As an unintelligent man, sometimes I’m fine with a stupid movie. Actually, scratch that. There is no ‘sometimes’ about it. I genuinely prefer a stupid movie. A stupid movie will not force me to reflect, think or reconsider my willful, flagrant stupidity with almost lyrical shots of tearful Asian women staring off into the distance.

But please understand, I don’t automatically applaud every dumb piece of garbage that artlessly trundles out of the gaping poophole of Hollywood. If a stupid movie doesn’t replicate the bracing idiocy of drunkenly sneaking into a neighbor’s pool at 3 a.m. for a skinnydipping/whippets session (I will be 36 by the time you read this, incidentally) then I will hold my nose with one hand and wave my other hand in front of my face so strangers will know that this movie is a bit of a stinker. And if you can’t see my hands right now, I think it’s in your best interest to know that I consider “The Lazarus Effect” to be a stinker.

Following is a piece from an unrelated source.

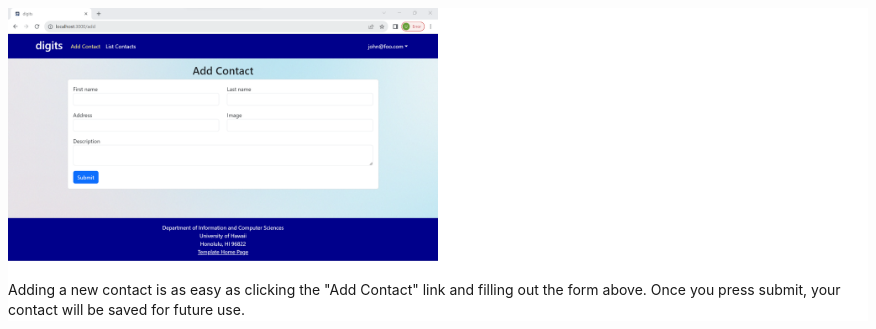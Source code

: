 <img src="doc/add-contact-page.png" style="width: 50%">

Adding a new contact is as easy as clicking the "Add Contact" link and filling out the form above. Once you press submit, your contact will be saved for future use.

“The Lazarus Effect” doesn’t bring the kind of dumb fun that nude whippets can bring. It’s dumb in that frustrating and excruciating way that can only come when you watch yourself lock your keys in the car. There’s really only one way to watch “The Lazarus Effect” and that’s helplessly as you mumble, “Why did I do this to myself” to an embarrassed companion in the darkness.

There are just some pop-cultural streams that shouldn’t be crossed. The theological horrors of “The Exorcist” and the manic, junk science behind “The Re-Animator” are two concepts that should be kept as far away from each other as humanly possible. Otherwise, you’re left with something as moronic as “The Lazarus Effect” that doesn’t have anything more substantial to say than, “Angels is better than science!”

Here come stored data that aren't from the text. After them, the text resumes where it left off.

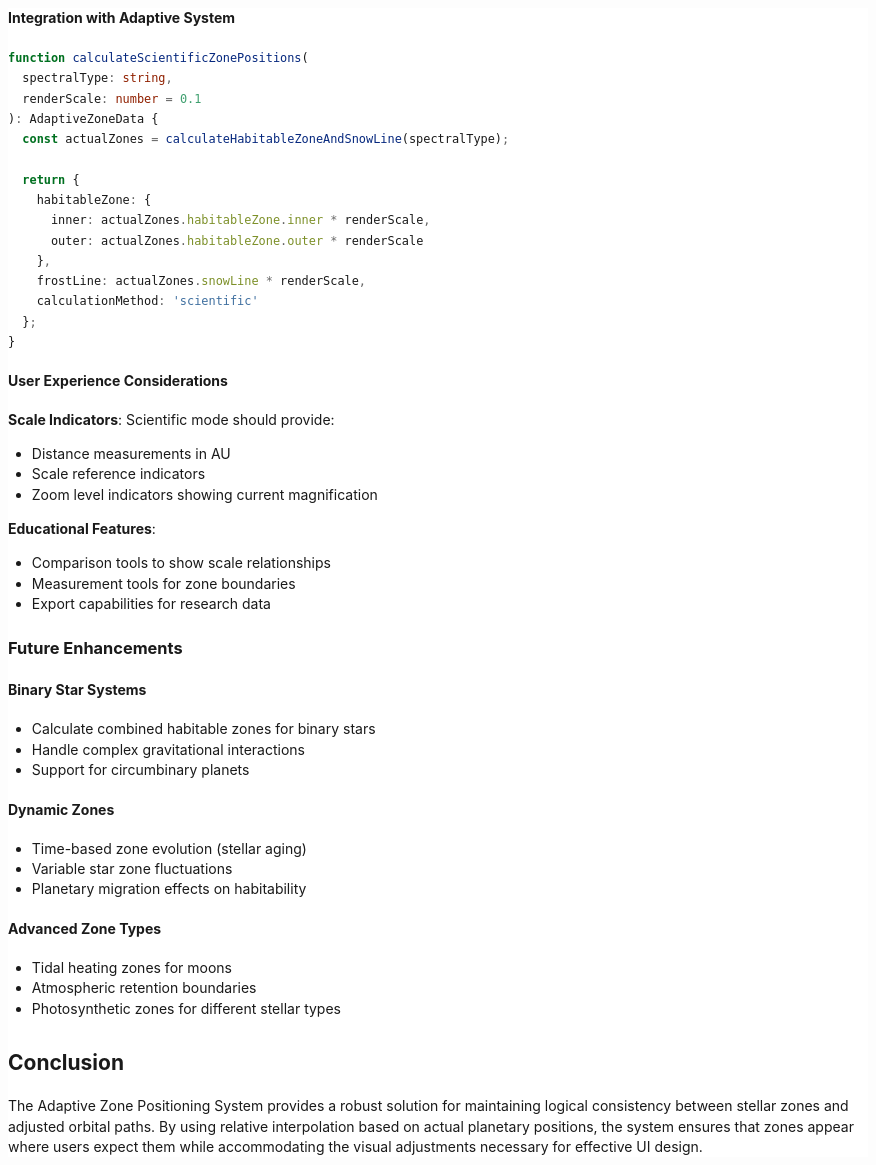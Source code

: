 #### Integration with Adaptive System

```typescript
function calculateScientificZonePositions(
  spectralType: string,
  renderScale: number = 0.1
): AdaptiveZoneData {
  const actualZones = calculateHabitableZoneAndSnowLine(spectralType);
  
  return {
    habitableZone: {
      inner: actualZones.habitableZone.inner * renderScale,
      outer: actualZones.habitableZone.outer * renderScale
    },
    frostLine: actualZones.snowLine * renderScale,
    calculationMethod: 'scientific'
  };
}
```

#### User Experience Considerations

**Scale Indicators**: Scientific mode should provide:
- Distance measurements in AU
- Scale reference indicators
- Zoom level indicators showing current magnification

**Educational Features**:
- Comparison tools to show scale relationships
- Measurement tools for zone boundaries
- Export capabilities for research data

### Future Enhancements

#### Binary Star Systems
- Calculate combined habitable zones for binary stars
- Handle complex gravitational interactions
- Support for circumbinary planets

#### Dynamic Zones
- Time-based zone evolution (stellar aging)
- Variable star zone fluctuations
- Planetary migration effects on habitability

#### Advanced Zone Types
- Tidal heating zones for moons
- Atmospheric retention boundaries
- Photosynthetic zones for different stellar types

## Conclusion

The Adaptive Zone Positioning System provides a robust solution for maintaining logical consistency between stellar zones and adjusted orbital paths. By using relative interpolation based on actual planetary positions, the system ensures that zones appear where users expect them while accommodating the visual adjustments necessary for effective UI design.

In the film, a group of totally dude-ical, wisecrackin’, vape-friendly scientists (Olivia Wilde, Donald Glover, Mark Duplass and Evan Peters), accidentally stumble upon a serum – initially created to treat coma patients – that resurrects the dead. The first subject to be re-gifted with life is a recently deceased dog who Wilde and Duplass, inexplicably, adopt and bring into their home. Surprisingly this undead, zombie dog turns out to be bad news. At least I’m assuming it’s bad news. Most of the time it just looks disinterested and tired.

At one point it does stand on a bed and merely looks disinterested over a sleeping Wilde. So, scary? I guess. At any rate, in the midst of all of this scaranormal dogtivity, Wilde accidentally electrocutes herself and dies. Unwilling to let the love of his life go, Duplass uses the serum to resurrect Wilde who is now apparently possessed by a demon that has endowed her with telekinesis, telepathy and a mutant healing factor? I really don’t know. Whatever the case may be the film basically turns into “Lucy” at this point, that is if “Lucy” was dumber and shot entirely within the confines of a poorly lit church basement.

Hoo boy. Where to start with this? First, the cast isn’t just overqualified, they’re clearly in the wrong movie. These people shouldn’t be in a horror movie, they should be in some Manhattan based romantic comedy about rival architects who learn to laugh about love, again. Secondly, the film toys with lofty concepts like faith vs. science but doesn’t have the courage to fully explore them.

Instead, like the many seemingly important plot threads throughout the movie (such as Glover’s unrequited crush on Wilde), these concepts are abandoned the moment Wilde starts crushing people with her mind. Of course this brings me to the real reason “The Lazarus Effect” isn’t worth your time, it just isn’t scary. Partly due to its PG-13 rating but mostly it’s because of director David Gelb’s inexperience. Better known for giving us the documentary “Jiro Dreams of Sushi”, Gelb telegraphs his scares and holds his shots way longer than he should. This guy can’t even successfully pull off a jump scare which is something even the hackiest of horror hacks can pull off in their sleep.

Fragmented, dull and annoyingly idiotic, “The Lazarus Effect” wasn’t made to be watched, it was made to collect dust in the DVD bin at Big Lots.